**WHAT TO PRODUCE:** All of the data below must be reproduced word for word, but without its images.

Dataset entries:
______

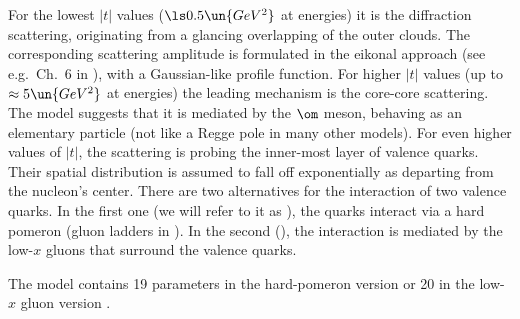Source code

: For the lowest $|t|$ values ($\ls 0.5\un{GeV^2}$ at  energies) it is the diffraction scattering, originating from a glancing overlapping of the outer clouds. The corresponding scattering amplitude is formulated in the eikonal approach (see e.g.~Ch.~6 in ), with a Gaussian-like profile function. For higher $|t|$ values (up to $\approx 5\un{GeV^2}$ at  energies) the leading mechanism is the core-core scattering. The  model suggests that it is mediated by the $\rm\om$ meson, behaving as an elementary particle (not like a Regge pole in many other models). For even higher values of $|t|$, the scattering is probing the inner-most layer of valence quarks. Their spatial distribution is assumed to fall off exponentially as departing from the nucleon's center. There are two alternatives for the interaction of two valence quarks. In the first one (we will refer to it as ), the quarks interact via a hard pomeron (gluon ladders in ). In the second (), the interaction is mediated by the low-$x$ gluons that surround the valence quarks.

The model contains 19 parameters in the hard-pomeron version  or 20 in the low-$x$ gluon version .

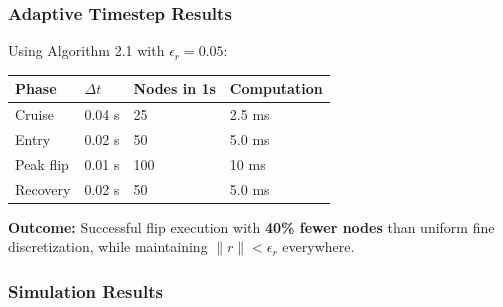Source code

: \documentclass[
  letterpaper,
  DIV=11,
  numbers=noendperiod]{scrartcl}
\begin{document}
\subsubsection{Adaptive Timestep
Results}\label{adaptive-timestep-results}

Using Algorithm 2.1 with \(\epsilon_r = 0.05\):

\begin{longtable}[]{@{}llll@{}}
\toprule\noalign{}
Phase & \(\Delta t\) & Nodes in 1s & Computation \\
\midrule\noalign{}
\endhead
\bottomrule\noalign{}
\endlastfoot
Cruise & 0.04 s & 25 & 2.5 ms \\
Entry & 0.02 s & 50 & 5.0 ms \\
Peak flip & 0.01 s & 100 & 10 ms \\
Recovery & 0.02 s & 50 & 5.0 ms \\
\end{longtable}

\textbf{Outcome:} Successful flip execution with \textbf{40\% fewer
nodes} than uniform fine discretization, while maintaining
\(\|r\| < \epsilon_r\) everywhere.

\subsubsection{Simulation Results}\label{simulation-results}
\end{document}
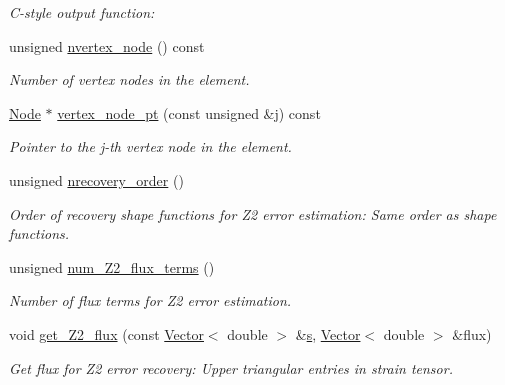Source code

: \begin{DoxyCompactItemize}
\begin{DoxyCompactList}\small\item\em C-\/style output function\+: \end{DoxyCompactList}\item 
unsigned \hyperlink{classoomph_1_1TTimeHarmonicLinearElasticityElement_ace9f72ad0f5b88d08f8364a8acc673b0}{nvertex\+\_\+node} () const
\begin{DoxyCompactList}\small\item\em Number of vertex nodes in the element. \end{DoxyCompactList}\item 
\hyperlink{classoomph_1_1Node}{Node} $\ast$ \hyperlink{classoomph_1_1TTimeHarmonicLinearElasticityElement_a18f6af257eff39c097cc70e49b9832a8}{vertex\+\_\+node\+\_\+pt} (const unsigned \&j) const
\begin{DoxyCompactList}\small\item\em Pointer to the j-\/th vertex node in the element. \end{DoxyCompactList}\item 
unsigned \hyperlink{classoomph_1_1TTimeHarmonicLinearElasticityElement_a15e0965ae89f4c6523fe61784aada176}{nrecovery\+\_\+order} ()
\begin{DoxyCompactList}\small\item\em Order of recovery shape functions for Z2 error estimation\+: Same order as shape functions. \end{DoxyCompactList}\item 
unsigned \hyperlink{classoomph_1_1TTimeHarmonicLinearElasticityElement_a5cce049fe8015dc639df9b028a6b187e}{num\+\_\+\+Z2\+\_\+flux\+\_\+terms} ()
\begin{DoxyCompactList}\small\item\em Number of \textquotesingle{}flux\textquotesingle{} terms for Z2 error estimation. \end{DoxyCompactList}\item 
void \hyperlink{classoomph_1_1TTimeHarmonicLinearElasticityElement_a62ff51ac6f51d39ccc8220203f679392}{get\+\_\+\+Z2\+\_\+flux} (const \hyperlink{classoomph_1_1Vector}{Vector}$<$ double $>$ \&\hyperlink{cfortran_8h_ab7123126e4885ef647dd9c6e3807a21c}{s}, \hyperlink{classoomph_1_1Vector}{Vector}$<$ double $>$ \&flux)
\begin{DoxyCompactList}\small\item\em Get \textquotesingle{}flux\textquotesingle{} for Z2 error recovery\+: Upper triangular entries in strain tensor. \end{DoxyCompactList}\end{DoxyCompactItemize}
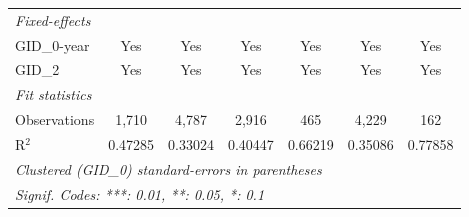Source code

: \begin{table}[H]
\begin{tabular}{lcccccc}
      \midrule
      \emph{Fixed-effects}\\
      GID\_0-year        & Yes                    & Yes                          & Yes                     & Yes                            & Yes                     & Yes\\  
      GID\_2             & Yes                    & Yes                          & Yes                     & Yes                            & Yes                     & Yes\\  
      \midrule
      \emph{Fit statistics}\\
      Observations       & 1,710                  & 4,787                        & 2,916                   & 465                            & 4,229                   & 162\\  
      R$^2$              & 0.47285                & 0.33024                      & 0.40447                 & 0.66219                        & 0.35086                 & 0.77858\\  
      \midrule \midrule
      \multicolumn{7}{l}{\emph{Clustered (GID\_0) standard-errors in parentheses}}\\
      \multicolumn{7}{l}{\emph{Signif. Codes: ***: 0.01, **: 0.05, *: 0.1}}\\
   \end{tabular}
\end{table}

______

**WRITTEN REPLY:**
Source code

: For the lowest $|t|$ values ($\ls 0.5\un{GeV^2}$ at  energies) it is the diffraction scattering, originating from a glancing overlapping of the outer clouds. The corresponding scattering amplitude is formulated in the eikonal approach (see e.g.~Ch.~6 in ), with a Gaussian-like profile function. For higher $|t|$ values (up to $\approx 5\un{GeV^2}$ at  energies) the leading mechanism is the core-core scattering. The  model suggests that it is mediated by the $\rm\om$ meson, behaving as an elementary particle (not like a Regge pole in many other models). For even higher values of $|t|$, the scattering is probing the inner-most layer of valence quarks. Their spatial distribution is assumed to fall off exponentially as departing from the nucleon's center. There are two alternatives for the interaction of two valence quarks. In the first one (we will refer to it as ), the quarks interact via a hard pomeron (gluon ladders in ). In the second (), the interaction is mediated by the low-$x$ gluons that surround the valence quarks.

The model contains 19 parameters in the hard-pomeron version  or 20 in the low-$x$ gluon version .

Source code

: \documentclass[
  letterpaper,
  DIV=11,
  numbers=noendperiod]{scrartcl}
\begin{document}
\subsubsection{Adaptive Timestep
Results}\label{adaptive-timestep-results}

Using Algorithm 2.1 with \(\epsilon_r = 0.05\):

\begin{longtable}[]{@{}llll@{}}
\toprule\noalign{}
Phase & \(\Delta t\) & Nodes in 1s & Computation \\
\midrule\noalign{}
\endhead
\bottomrule\noalign{}
\endlastfoot
Cruise & 0.04 s & 25 & 2.5 ms \\
Entry & 0.02 s & 50 & 5.0 ms \\
Peak flip & 0.01 s & 100 & 10 ms \\
Recovery & 0.02 s & 50 & 5.0 ms \\
\end{longtable}

\textbf{Outcome:} Successful flip execution with \textbf{40\% fewer
nodes} than uniform fine discretization, while maintaining
\(\|r\| < \epsilon_r\) everywhere.

\subsubsection{Simulation Results}\label{simulation-results}
\end{document}
Source code

: \begin{DoxyCompactItemize}
\begin{DoxyCompactList}\small\item\em C-\/style output function\+: \end{DoxyCompactList}\item 
unsigned \hyperlink{classoomph_1_1TTimeHarmonicLinearElasticityElement_ace9f72ad0f5b88d08f8364a8acc673b0}{nvertex\+\_\+node} () const
\begin{DoxyCompactList}\small\item\em Number of vertex nodes in the element. \end{DoxyCompactList}\item 
\hyperlink{classoomph_1_1Node}{Node} $\ast$ \hyperlink{classoomph_1_1TTimeHarmonicLinearElasticityElement_a18f6af257eff39c097cc70e49b9832a8}{vertex\+\_\+node\+\_\+pt} (const unsigned \&j) const
\begin{DoxyCompactList}\small\item\em Pointer to the j-\/th vertex node in the element. \end{DoxyCompactList}\item 
unsigned \hyperlink{classoomph_1_1TTimeHarmonicLinearElasticityElement_a15e0965ae89f4c6523fe61784aada176}{nrecovery\+\_\+order} ()
\begin{DoxyCompactList}\small\item\em Order of recovery shape functions for Z2 error estimation\+: Same order as shape functions. \end{DoxyCompactList}\item 
unsigned \hyperlink{classoomph_1_1TTimeHarmonicLinearElasticityElement_a5cce049fe8015dc639df9b028a6b187e}{num\+\_\+\+Z2\+\_\+flux\+\_\+terms} ()
\begin{DoxyCompactList}\small\item\em Number of \textquotesingle{}flux\textquotesingle{} terms for Z2 error estimation. \end{DoxyCompactList}\item 
void \hyperlink{classoomph_1_1TTimeHarmonicLinearElasticityElement_a62ff51ac6f51d39ccc8220203f679392}{get\+\_\+\+Z2\+\_\+flux} (const \hyperlink{classoomph_1_1Vector}{Vector}$<$ double $>$ \&\hyperlink{cfortran_8h_ab7123126e4885ef647dd9c6e3807a21c}{s}, \hyperlink{classoomph_1_1Vector}{Vector}$<$ double $>$ \&flux)
\begin{DoxyCompactList}\small\item\em Get \textquotesingle{}flux\textquotesingle{} for Z2 error recovery\+: Upper triangular entries in strain tensor. \end{DoxyCompactList}\end{DoxyCompactItemize}
Source code

: \begin{table}[H]
\begin{tabular}{lcccccc}
      \midrule
      \emph{Fixed-effects}\\
      GID\_0-year        & Yes                    & Yes                          & Yes                     & Yes                            & Yes                     & Yes\\  
      GID\_2             & Yes                    & Yes                          & Yes                     & Yes                            & Yes                     & Yes\\  
      \midrule
      \emph{Fit statistics}\\
      Observations       & 1,710                  & 4,787                        & 2,916                   & 465                            & 4,229                   & 162\\  
      R$^2$              & 0.47285                & 0.33024                      & 0.40447                 & 0.66219                        & 0.35086                 & 0.77858\\  
      \midrule \midrule
      \multicolumn{7}{l}{\emph{Clustered (GID\_0) standard-errors in parentheses}}\\
      \multicolumn{7}{l}{\emph{Signif. Codes: ***: 0.01, **: 0.05, *: 0.1}}\\
   \end{tabular}
\end{table}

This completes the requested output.